As school librarians, we value collaboration in the work we do with teachers and other community members.  We also recognize that our students will need the skills of teamwork and collaboration in their continuing education and employment.  One of the Common Beliefs espoused in our Standards for the 21st Century Learner is that “Learning has a social context” and that “Students need to develop skills in sharing knowledge and learning with others, both in face-to-face situations and through technology” (AASL, 2007).

In the online courses I teach, I have worked to include opportunities for students to collaborate with each other through partner and group projects.  It’s not unusual for me to have a student ask to work alone and I respond that as the school librarian, you won’t work alone but will need to develop the skills, knowledge, and dispositions to work with others: to be a member of a team.

This semester, I added an exercise at the beginning of a group project to encourage students to think about teamwork and their contribution and commitment to the group.  The first reading was a very brief story about Steve Jobs (Elmer-Dewitt, 2011) taken from an older recorded interview.  Jobs relays a story about a neighbor who showed him what happens when a bunch of ordinary, rough looking rocks were tossed in a rock tumbler.  After some noise and time, and through the friction of those rocks rubbing together, they were transformed into something polished and beautiful.   Jobs talks about how the work of a team resembles that rock tumbler as ideas are shaken up and transformed through the friction of group work.  I think it’s important that it’s the ideas that are given such rough treatment, not the egos or feelings of group members.

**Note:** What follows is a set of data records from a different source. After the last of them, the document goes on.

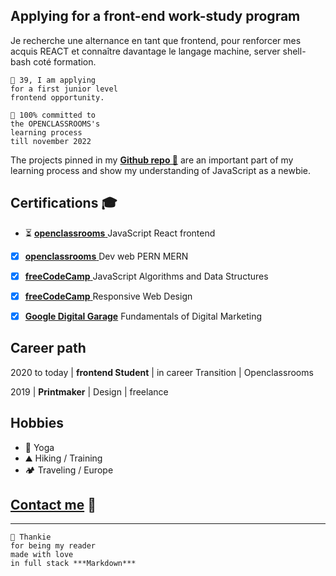 <!-- # cheapskatePortfolio -->


<!-- ![ID](./Picture/github2.png "Portrait, pixelArt") -->

<!-- ![ID](./Picture/heroQRSun-1.png "Skills, Front-end REACT") -->

## Applying for a front-end work-study program

Je recherche une alternance en tant que frontend, pour renforcer mes acquis REACT et connaître davantage le langage machine, server shell-bash coté formation.

    👨 39, I am applying
    for a first junior level
    frontend opportunity.

    🌱 100% committed to
    the OPENCLASSROOMS's
    learning process
    till november 2022



The projects pinned in my [**Github repo 📑**](https://github.com/git504) are an important part of my learning process and show my understanding of JavaScript as a newbie.

## Certifications 🎓

- ⏳ [**openclassrooms** ](https://www.francecompetences.fr/recherche/rncp/35976/) JavaScript React frontend
- [x] [**openclassrooms** ](https://www.francecompetences.fr/recherche/rncp/32173/) Dev web PERN MERN

- [x] [**freeCodeCamp** ](https://www.freecodecamp.org/certification/git504/javascript-algorithms-and-data-structures) JavaScript Algorithms and Data Structures
- [x] [**freeCodeCamp** ](https://www.freecodecamp.org/certification/git504/responsive-web-design) Responsive Web Design
- [x] [**Google Digital Garage**](https://github.com/git504/git504/blob/main/Developer%20Certification/Google%20garage%20Marketing.pdf) Fundamentals of Digital Marketing

## Career path

2020 to today | **frontend Student** | in career Transition | Openclassrooms

2019 | **Printmaker** | Design | freelance

## Hobbies

- 🧘 Yoga
- ⛰️ Hiking / Training
- 🏕️ Traveling / Europe


## [Contact me](https://github.com/git504/cheapskatePortfolio/blob/main/contact.md) 💬

---

    🙏 Thankie
    for being my reader
    made with love
    in full stack ***Markdown***

<!-- ![ID](./Picture/qrcode_git504.github.iominiFOTO.png "QR, portfolio") -->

The second resources I asked students to view was a short video http://www.youtube.com/watch?v=jF80RqLkl6E

Teamwork: Birds or People

In this video a group of people, carefully choreographed and well-practiced, transform themselves into a variety of shapes.  It looks like magic.  Jobs also commented on the magical transformation that results from a group of people working together to design a new product:

 

Designing a product is keeping five thousand things in your brain and fitting them all together in new and different ways to get what you want. And every day you discover something new that is a new problem or a new opportunity to fit these things together a little differently.

And it’s that process that is the magic (Jobs cited by Elmer-Dewitt, 2011

 

But of course, we know that it’s not magic.  It’s hard work that shakes us up.  But through practice and commitment and perhaps some noise and friction, we find the rough edges of our individual ideas become polished and take a shape we are unable to create by ourselves.

American Association of School Librarians (2007).  Standards for the 21st Century Learner.  Chicago: American Library Association.